* _Task item_
In the records below, some lines contain the word "begin". Copy each of them.

* _Source information_
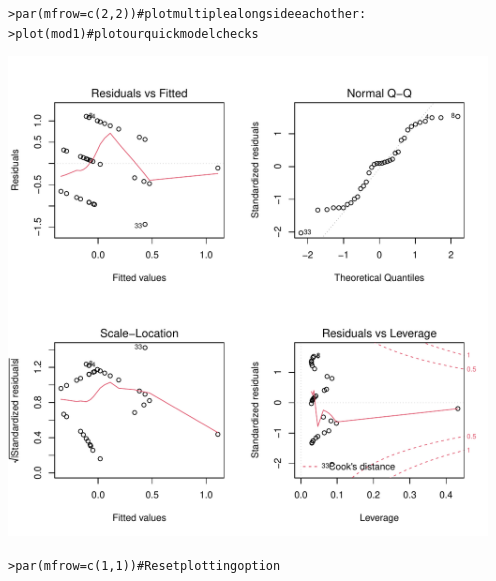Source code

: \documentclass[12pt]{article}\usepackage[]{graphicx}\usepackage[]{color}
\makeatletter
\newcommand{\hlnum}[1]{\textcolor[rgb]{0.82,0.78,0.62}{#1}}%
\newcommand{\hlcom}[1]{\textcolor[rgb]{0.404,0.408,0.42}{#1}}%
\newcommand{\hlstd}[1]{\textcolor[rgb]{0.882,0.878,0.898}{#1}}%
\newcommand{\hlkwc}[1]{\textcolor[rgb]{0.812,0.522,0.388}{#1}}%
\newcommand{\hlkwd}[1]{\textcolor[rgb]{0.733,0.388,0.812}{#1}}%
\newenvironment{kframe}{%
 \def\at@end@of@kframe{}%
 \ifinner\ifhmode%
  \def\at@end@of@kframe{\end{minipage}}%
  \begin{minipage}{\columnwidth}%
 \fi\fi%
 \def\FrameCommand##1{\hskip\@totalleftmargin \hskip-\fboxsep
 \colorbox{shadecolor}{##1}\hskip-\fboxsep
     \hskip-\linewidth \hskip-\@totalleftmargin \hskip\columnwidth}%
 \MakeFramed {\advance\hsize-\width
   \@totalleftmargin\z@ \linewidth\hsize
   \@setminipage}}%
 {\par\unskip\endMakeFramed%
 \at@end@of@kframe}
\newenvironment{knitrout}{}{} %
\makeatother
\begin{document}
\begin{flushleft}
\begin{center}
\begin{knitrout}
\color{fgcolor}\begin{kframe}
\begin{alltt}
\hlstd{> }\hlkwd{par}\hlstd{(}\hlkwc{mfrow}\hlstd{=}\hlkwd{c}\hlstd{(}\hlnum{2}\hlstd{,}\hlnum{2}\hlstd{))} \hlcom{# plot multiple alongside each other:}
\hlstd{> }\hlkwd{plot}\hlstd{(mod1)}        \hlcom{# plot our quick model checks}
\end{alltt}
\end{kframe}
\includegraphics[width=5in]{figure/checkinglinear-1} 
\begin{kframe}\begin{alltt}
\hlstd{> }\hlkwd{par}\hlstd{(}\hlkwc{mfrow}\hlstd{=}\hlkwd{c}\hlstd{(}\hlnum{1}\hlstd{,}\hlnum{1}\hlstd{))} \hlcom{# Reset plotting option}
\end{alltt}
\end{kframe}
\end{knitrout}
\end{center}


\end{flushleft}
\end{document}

* _Exercise response_
  \begin{minipage}{\columnwidth}%
\begin{document}
\begin{flushleft}
\begin{center}
\begin{knitrout}
\color{fgcolor}\begin{kframe}
\begin{alltt}
\begin{kframe}\begin{alltt}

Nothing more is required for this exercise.